▶ _TASK REQUIREMENTS_
Lines to restate from the data below: from the one containing "if (tags.length >" to the one containing "structure for navigation", both included. Give them again exactly, and only them.

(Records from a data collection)
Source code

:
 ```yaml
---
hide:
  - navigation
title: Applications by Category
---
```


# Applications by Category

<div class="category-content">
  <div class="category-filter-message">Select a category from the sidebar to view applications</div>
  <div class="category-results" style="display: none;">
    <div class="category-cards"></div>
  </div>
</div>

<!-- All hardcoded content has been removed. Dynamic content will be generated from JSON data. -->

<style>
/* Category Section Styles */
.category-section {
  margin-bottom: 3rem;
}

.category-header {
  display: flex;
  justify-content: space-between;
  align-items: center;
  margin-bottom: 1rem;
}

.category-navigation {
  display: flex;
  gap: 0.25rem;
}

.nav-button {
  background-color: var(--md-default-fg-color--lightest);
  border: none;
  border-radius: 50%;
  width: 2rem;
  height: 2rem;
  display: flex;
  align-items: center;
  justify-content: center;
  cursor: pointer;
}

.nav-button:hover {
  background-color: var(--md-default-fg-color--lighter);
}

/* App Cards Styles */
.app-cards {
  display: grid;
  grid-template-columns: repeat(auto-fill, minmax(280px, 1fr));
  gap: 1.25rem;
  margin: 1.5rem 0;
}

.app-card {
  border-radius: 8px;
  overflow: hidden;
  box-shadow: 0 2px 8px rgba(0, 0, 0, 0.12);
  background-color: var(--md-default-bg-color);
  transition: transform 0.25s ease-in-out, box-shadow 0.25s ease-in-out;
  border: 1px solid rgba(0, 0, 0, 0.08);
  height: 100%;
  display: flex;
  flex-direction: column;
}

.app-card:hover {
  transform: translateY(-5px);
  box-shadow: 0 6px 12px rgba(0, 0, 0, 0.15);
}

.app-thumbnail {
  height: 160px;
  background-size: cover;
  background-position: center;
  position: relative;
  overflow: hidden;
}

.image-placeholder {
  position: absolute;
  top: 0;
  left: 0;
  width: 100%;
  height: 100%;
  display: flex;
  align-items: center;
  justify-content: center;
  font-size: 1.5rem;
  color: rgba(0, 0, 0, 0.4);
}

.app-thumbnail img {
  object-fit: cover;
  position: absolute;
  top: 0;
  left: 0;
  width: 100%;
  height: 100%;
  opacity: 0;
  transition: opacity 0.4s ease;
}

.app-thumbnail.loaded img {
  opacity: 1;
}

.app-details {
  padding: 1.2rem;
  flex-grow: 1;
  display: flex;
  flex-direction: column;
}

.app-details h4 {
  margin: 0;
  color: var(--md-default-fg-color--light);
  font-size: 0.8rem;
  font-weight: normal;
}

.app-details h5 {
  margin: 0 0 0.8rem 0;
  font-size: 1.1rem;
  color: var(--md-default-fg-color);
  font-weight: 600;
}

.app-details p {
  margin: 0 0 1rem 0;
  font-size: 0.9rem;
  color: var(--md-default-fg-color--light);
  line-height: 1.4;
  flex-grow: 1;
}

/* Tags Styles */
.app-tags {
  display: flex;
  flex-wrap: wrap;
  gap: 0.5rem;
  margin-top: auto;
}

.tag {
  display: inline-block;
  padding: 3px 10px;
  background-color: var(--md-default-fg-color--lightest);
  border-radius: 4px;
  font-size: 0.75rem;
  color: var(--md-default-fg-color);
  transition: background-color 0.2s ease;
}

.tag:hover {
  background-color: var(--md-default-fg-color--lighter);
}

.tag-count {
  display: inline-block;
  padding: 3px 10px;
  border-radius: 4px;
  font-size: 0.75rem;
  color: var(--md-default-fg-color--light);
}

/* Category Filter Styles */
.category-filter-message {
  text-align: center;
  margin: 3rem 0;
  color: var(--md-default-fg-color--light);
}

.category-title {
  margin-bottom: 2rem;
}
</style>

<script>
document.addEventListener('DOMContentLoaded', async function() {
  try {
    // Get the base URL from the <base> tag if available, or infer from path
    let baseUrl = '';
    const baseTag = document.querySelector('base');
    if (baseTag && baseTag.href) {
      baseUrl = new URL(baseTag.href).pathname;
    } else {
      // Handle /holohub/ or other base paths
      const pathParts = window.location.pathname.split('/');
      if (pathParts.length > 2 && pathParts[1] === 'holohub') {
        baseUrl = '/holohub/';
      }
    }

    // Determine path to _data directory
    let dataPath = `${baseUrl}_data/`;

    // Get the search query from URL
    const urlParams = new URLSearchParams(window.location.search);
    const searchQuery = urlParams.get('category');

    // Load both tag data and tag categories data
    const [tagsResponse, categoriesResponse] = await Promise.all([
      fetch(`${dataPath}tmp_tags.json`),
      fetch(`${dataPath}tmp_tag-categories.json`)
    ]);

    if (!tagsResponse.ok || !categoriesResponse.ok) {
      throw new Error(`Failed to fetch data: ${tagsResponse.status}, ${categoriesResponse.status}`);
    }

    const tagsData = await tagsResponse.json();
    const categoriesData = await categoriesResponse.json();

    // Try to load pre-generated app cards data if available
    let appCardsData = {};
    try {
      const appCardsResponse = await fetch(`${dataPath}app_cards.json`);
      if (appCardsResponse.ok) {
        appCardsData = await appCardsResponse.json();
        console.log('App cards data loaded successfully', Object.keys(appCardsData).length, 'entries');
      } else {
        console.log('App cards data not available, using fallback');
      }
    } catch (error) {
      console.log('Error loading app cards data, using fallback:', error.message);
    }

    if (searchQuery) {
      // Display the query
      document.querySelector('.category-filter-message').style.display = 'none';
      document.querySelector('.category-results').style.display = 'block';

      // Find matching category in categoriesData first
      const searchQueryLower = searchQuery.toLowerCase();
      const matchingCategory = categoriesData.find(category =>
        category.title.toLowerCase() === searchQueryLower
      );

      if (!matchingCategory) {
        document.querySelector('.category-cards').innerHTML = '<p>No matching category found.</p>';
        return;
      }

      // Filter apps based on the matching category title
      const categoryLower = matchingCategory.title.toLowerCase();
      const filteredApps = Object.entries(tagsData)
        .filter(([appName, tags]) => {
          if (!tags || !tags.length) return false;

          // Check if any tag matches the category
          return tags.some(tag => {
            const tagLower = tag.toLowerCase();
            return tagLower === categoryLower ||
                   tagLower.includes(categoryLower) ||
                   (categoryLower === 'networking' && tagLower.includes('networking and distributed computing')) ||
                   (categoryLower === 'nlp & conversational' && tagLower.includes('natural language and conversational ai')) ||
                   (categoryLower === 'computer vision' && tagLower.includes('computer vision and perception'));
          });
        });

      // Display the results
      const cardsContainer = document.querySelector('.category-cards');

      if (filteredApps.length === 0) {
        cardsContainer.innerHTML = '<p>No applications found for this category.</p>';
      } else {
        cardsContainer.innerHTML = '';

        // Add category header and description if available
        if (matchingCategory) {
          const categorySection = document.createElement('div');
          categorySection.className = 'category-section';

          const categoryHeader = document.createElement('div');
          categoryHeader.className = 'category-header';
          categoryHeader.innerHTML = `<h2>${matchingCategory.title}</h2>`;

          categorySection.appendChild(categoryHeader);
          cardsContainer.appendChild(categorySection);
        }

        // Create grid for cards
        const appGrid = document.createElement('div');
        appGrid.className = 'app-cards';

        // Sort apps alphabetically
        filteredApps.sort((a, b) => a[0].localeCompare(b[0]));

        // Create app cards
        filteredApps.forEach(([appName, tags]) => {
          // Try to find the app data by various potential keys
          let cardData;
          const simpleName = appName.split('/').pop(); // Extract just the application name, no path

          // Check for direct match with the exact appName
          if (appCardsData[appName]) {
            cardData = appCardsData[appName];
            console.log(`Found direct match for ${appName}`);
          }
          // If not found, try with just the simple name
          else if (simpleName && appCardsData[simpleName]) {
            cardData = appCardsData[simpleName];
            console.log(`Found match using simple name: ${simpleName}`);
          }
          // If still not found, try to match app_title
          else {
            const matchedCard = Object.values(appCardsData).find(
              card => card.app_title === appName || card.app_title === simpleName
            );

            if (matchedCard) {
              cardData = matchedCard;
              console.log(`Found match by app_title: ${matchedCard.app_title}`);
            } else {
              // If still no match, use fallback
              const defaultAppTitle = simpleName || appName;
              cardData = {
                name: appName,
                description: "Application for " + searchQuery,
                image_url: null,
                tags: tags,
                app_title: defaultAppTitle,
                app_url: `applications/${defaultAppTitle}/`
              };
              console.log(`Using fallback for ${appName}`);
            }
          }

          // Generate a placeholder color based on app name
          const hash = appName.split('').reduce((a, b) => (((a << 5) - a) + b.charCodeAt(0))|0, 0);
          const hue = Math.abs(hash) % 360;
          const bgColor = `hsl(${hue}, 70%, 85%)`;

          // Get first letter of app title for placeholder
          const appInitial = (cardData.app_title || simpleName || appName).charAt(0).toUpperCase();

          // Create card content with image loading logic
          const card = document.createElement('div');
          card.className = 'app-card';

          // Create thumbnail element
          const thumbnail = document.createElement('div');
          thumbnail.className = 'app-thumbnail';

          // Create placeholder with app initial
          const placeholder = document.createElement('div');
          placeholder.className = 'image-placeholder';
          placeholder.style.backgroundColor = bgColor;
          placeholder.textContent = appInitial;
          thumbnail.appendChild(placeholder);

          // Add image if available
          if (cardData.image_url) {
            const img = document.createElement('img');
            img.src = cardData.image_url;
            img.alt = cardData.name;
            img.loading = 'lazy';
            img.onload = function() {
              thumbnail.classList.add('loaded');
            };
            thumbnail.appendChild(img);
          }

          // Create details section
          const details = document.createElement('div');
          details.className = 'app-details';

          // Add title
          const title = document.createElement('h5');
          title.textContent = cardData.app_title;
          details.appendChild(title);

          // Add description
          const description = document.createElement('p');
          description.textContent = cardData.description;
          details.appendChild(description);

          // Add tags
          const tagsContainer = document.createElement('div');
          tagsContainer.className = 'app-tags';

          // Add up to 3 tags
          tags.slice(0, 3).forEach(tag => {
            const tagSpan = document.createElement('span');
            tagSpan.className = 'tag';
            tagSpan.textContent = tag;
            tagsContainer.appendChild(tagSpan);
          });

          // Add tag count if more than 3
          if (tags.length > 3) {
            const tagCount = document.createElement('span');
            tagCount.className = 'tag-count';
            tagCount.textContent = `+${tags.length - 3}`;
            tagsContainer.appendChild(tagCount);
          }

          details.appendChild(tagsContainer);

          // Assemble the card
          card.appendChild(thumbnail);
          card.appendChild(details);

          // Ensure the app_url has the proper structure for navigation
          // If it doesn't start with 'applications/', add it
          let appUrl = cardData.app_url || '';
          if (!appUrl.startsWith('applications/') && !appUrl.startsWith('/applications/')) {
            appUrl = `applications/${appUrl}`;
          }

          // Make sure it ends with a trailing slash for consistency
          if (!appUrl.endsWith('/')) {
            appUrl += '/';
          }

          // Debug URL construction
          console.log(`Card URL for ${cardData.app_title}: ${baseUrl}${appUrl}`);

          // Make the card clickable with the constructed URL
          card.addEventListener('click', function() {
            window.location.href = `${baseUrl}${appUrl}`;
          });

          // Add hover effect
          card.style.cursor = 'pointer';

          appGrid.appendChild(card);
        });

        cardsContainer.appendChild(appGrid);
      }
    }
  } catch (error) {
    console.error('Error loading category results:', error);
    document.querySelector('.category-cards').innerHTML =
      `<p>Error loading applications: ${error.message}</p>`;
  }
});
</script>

▶ _EXERCISE OUTPUT_
          if (tags.length > 3) {
            const tagCount = document.createElement('span');
            tagCount.className = 'tag-count';
            tagCount.textContent = `+${tags.length - 3}`;
            tagsContainer.appendChild(tagCount);
          }

          details.appendChild(tagsContainer);

          // Assemble the card
          card.appendChild(thumbnail);
          card.appendChild(details);

          // Ensure the app_url has the proper structure for navigation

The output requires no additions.